**Source records**
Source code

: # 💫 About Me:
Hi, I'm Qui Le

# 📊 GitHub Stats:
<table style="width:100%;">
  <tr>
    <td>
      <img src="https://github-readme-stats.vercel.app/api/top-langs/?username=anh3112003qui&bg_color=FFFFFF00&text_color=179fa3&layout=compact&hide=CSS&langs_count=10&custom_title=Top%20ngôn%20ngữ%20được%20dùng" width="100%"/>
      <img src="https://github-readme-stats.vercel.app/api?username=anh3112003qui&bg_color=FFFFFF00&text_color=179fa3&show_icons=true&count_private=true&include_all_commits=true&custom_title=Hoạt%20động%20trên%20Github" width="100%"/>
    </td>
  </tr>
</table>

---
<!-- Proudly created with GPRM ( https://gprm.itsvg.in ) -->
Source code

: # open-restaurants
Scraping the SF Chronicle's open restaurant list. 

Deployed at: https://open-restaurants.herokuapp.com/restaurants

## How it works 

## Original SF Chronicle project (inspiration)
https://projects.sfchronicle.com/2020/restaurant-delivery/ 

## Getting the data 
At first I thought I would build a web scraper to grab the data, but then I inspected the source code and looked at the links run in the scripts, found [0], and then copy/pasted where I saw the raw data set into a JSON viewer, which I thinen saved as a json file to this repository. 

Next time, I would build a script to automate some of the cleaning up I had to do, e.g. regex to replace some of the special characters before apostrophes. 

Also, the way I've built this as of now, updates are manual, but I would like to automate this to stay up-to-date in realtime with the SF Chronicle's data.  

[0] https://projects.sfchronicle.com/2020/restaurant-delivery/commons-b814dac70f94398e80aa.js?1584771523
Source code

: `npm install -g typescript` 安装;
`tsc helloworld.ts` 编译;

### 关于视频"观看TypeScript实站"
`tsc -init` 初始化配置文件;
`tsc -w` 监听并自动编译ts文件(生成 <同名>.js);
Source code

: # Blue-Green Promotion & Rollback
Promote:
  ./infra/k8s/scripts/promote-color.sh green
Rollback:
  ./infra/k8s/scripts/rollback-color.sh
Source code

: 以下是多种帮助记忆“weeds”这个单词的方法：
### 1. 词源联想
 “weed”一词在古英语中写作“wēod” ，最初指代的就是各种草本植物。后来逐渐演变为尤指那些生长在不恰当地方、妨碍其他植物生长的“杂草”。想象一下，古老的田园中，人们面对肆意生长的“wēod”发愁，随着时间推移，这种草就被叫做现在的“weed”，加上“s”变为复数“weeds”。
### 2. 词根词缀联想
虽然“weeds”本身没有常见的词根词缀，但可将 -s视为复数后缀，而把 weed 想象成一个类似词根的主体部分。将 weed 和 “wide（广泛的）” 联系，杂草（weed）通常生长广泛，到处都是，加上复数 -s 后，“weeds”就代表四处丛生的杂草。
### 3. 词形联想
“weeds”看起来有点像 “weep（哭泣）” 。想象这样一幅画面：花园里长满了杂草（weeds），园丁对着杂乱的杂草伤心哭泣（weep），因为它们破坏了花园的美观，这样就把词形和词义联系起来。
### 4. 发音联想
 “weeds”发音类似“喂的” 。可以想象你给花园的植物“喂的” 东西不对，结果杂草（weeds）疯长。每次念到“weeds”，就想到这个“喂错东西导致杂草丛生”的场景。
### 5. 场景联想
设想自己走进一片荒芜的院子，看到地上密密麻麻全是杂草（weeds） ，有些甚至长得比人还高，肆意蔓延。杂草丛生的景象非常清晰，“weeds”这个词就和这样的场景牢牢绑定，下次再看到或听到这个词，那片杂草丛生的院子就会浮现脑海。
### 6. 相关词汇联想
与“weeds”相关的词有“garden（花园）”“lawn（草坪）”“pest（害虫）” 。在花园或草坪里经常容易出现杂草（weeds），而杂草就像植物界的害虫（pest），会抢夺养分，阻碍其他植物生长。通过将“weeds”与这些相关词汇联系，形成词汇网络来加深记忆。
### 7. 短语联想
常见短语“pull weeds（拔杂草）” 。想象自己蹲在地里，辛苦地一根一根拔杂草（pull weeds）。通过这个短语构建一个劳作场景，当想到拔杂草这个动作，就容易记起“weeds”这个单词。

**What to produce**
Only the lines from the top of the data through the line that contains "Also, the way" should be quoted, exactly as they stand.

**The completed task**
Source code

: # 💫 About Me:
Hi, I'm Qui Le

# 📊 GitHub Stats:
<table style="width:100%;">
  <tr>
    <td>
      <img src="https://github-readme-stats.vercel.app/api/top-langs/?username=anh3112003qui&bg_color=FFFFFF00&text_color=179fa3&layout=compact&hide=CSS&langs_count=10&custom_title=Top%20ngôn%20ngữ%20được%20dùng" width="100%"/>
      <img src="https://github-readme-stats.vercel.app/api?username=anh3112003qui&bg_color=FFFFFF00&text_color=179fa3&show_icons=true&count_private=true&include_all_commits=true&custom_title=Hoạt%20động%20trên%20Github" width="100%"/>
    </td>
  </tr>
</table>

---
<!-- Proudly created with GPRM ( https://gprm.itsvg.in ) -->
Source code

: # open-restaurants
Scraping the SF Chronicle's open restaurant list. 

Deployed at: https://open-restaurants.herokuapp.com/restaurants

## How it works 

## Original SF Chronicle project (inspiration)
https://projects.sfchronicle.com/2020/restaurant-delivery/ 

## Getting the data 
At first I thought I would build a web scraper to grab the data, but then I inspected the source code and looked at the links run in the scripts, found [0], and then copy/pasted where I saw the raw data set into a JSON viewer, which I thinen saved as a json file to this repository. 

Next time, I would build a script to automate some of the cleaning up I had to do, e.g. regex to replace some of the special characters before apostrophes. 

Also, the way I've built this as of now, updates are manual, but I would like to automate this to stay up-to-date in realtime with the SF Chronicle's data.  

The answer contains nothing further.